[Stored data]

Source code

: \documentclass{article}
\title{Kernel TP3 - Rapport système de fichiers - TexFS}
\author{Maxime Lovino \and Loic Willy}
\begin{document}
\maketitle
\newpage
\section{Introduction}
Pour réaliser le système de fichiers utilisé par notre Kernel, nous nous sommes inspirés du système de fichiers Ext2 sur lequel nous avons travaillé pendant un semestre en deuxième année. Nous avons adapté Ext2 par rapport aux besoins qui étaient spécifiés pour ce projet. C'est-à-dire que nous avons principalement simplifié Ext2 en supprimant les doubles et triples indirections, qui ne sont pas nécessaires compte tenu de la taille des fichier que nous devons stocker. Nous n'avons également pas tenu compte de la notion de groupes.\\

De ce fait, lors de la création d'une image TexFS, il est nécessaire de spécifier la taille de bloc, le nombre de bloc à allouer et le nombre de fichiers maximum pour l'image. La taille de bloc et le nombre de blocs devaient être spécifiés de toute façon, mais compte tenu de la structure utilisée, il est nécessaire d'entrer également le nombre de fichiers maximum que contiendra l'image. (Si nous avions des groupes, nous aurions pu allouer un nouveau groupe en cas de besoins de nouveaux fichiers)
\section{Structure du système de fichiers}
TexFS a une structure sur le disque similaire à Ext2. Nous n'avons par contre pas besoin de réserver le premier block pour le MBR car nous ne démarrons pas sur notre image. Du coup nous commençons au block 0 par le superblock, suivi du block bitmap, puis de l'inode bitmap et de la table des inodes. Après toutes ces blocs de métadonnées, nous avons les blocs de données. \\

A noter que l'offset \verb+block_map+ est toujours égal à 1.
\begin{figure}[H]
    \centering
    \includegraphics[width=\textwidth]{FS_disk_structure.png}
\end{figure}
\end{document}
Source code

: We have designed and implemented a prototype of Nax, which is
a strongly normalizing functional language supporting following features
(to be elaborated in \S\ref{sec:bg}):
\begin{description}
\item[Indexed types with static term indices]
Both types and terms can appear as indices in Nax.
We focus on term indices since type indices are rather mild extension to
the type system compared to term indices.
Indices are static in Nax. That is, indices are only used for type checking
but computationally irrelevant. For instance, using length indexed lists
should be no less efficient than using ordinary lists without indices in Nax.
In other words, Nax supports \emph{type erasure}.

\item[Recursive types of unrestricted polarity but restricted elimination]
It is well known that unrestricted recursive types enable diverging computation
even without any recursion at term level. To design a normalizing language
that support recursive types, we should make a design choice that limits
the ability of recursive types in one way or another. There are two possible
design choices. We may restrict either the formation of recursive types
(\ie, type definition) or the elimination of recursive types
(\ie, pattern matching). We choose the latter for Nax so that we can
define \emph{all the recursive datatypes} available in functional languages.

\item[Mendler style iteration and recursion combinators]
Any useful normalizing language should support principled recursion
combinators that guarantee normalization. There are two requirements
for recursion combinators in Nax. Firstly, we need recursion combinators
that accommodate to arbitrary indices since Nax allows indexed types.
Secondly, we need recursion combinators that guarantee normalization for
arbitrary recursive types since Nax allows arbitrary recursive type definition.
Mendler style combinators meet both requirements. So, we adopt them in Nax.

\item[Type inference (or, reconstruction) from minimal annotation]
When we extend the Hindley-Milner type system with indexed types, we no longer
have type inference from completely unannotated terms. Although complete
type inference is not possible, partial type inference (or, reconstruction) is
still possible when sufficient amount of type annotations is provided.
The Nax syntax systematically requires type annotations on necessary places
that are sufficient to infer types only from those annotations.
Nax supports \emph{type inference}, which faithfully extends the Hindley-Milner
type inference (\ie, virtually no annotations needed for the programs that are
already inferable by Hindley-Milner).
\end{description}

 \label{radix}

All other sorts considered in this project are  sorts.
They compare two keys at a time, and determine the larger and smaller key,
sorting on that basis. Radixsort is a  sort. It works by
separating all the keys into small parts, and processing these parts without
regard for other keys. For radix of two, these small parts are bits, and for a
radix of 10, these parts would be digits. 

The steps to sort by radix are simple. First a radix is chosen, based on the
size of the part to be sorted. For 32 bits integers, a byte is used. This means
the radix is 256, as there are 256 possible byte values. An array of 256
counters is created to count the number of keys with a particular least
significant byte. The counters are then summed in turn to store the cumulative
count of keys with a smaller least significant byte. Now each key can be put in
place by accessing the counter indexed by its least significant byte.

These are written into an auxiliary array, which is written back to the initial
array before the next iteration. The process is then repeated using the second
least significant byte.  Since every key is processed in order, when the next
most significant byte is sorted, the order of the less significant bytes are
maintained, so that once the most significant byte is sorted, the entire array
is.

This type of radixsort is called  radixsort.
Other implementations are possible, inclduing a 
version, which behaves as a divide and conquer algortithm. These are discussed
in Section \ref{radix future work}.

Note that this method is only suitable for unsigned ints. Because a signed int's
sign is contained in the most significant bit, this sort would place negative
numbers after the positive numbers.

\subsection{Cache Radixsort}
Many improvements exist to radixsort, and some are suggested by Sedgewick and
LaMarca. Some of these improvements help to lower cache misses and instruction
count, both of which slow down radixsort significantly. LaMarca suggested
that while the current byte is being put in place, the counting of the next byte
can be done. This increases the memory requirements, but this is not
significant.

§ **Work item**
Return each line of the data that contains the string "elimination".

§ **Answer space**
\item[Recursive types of unrestricted polarity but restricted elimination]
(\ie, type definition) or the elimination of recursive types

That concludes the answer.